Tunchiornis is a genus of birds in the family Vireonidae, the vireos, greenlets, and shrike-babblers. Its members are found in Central and South America.

==Taxonomy==

The genus Tunchiornis was introduced in 2014 by David Slager and John Klicka with Hylophilus ochraceiceps Sclater, PL, 1860, the ochre-crowned greenlet, as the type species. The genus name combines El Tunche from Peruvian mythology, the whistling guardian spirit of the forest, with Ancient Greek ορνις/ornis, ορνιθος /ornithos meaning "bird".

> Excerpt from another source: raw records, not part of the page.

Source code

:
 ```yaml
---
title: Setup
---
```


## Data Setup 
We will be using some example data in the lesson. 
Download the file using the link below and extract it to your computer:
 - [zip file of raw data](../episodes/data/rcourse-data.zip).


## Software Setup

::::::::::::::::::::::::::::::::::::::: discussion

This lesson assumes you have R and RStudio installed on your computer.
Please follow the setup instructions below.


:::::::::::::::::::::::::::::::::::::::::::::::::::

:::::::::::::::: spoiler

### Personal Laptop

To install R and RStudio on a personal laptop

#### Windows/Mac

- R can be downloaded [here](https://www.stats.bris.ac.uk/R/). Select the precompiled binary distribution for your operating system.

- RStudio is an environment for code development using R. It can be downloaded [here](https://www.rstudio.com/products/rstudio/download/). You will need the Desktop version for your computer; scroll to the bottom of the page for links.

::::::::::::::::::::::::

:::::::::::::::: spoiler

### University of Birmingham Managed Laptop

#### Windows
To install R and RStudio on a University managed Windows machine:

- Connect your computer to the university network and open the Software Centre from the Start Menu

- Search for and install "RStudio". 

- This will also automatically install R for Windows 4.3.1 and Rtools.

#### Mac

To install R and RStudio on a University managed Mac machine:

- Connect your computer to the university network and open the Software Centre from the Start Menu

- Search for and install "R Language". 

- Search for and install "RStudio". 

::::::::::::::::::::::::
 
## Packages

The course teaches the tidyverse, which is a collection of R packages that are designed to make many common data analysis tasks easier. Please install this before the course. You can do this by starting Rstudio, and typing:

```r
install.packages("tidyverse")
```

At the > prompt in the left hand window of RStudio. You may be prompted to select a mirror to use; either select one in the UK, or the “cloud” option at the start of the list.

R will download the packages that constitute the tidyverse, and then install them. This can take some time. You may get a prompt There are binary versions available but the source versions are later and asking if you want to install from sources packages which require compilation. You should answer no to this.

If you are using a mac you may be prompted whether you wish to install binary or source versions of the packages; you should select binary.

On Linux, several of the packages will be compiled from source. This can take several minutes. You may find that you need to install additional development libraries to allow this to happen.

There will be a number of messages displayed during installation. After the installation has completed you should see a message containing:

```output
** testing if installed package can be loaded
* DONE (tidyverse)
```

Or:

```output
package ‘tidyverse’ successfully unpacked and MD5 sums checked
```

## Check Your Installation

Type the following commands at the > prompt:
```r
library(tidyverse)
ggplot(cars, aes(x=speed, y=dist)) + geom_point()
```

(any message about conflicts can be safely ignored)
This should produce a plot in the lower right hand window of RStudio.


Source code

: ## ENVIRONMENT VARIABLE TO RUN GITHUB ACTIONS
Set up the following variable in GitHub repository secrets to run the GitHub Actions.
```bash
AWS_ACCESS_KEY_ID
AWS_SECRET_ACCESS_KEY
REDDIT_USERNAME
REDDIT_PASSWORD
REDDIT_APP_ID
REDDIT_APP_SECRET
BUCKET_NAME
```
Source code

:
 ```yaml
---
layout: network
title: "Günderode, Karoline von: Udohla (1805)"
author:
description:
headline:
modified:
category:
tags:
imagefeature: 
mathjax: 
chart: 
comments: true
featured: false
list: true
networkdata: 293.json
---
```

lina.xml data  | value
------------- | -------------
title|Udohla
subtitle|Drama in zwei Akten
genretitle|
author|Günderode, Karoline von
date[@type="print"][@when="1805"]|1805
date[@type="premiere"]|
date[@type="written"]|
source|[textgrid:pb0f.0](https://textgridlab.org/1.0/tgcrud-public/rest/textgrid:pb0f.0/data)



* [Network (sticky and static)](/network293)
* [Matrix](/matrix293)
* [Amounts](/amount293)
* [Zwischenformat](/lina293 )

The genus' further taxonomy is unsettled. The IOC, AviList, the Clements taxonomy, and the South American Classification Committee (SACC) recognize these four species:

| Image | Common name | Scientific name | Distribution |
|---|---|---|---|
|  | Ochre-crowned greenlet | Tunchiornis ochraceiceps | Mexico, Central America, western Colombia. |
|  | Rufous-fronted greenlet | Tunchiornis ferrugineifrons | Western Amazonia. |
|  | Guianan greenlet | Tunchiornis luteifrons | Guiana shield. |
|  | Para greenlet | Tunchiornis rubrifrons | Pará, Brazil. |

However, BirdLife International's Handbook of the Birds of the World (HBW) does not recognize T. ferrugineifrons as a species but includes it as a subspecies of T. ochraceiceps. Confusingly, it calls T. ochraceiceps by its old name "tawny-crowned greenlet" and calls T. rubrifrons the "rufous-fronted greenlet", which the other systems use for T. ferrugineifrons. It also calls T. luteifrons the "olive-crowned greenlet". And in July 2026 the SACC renamed all members of Tunchiornis "brownlet". They made the change because the genus Tunchiornis is not closely related to the other genera of greenlets and because its species are more brown than green. (Note: The SACC adopted the split in February 2026 and between then and July called the four species the "northern", "western", "Guianan", and "Para" tawny-crowned greenlets. At the same time that they adopted "brownlet" they deleted "tawny-crowned" from the names and adopted the other systems' prefixes of "ochre-crowned" and "rufous-fronted" for the first two species.)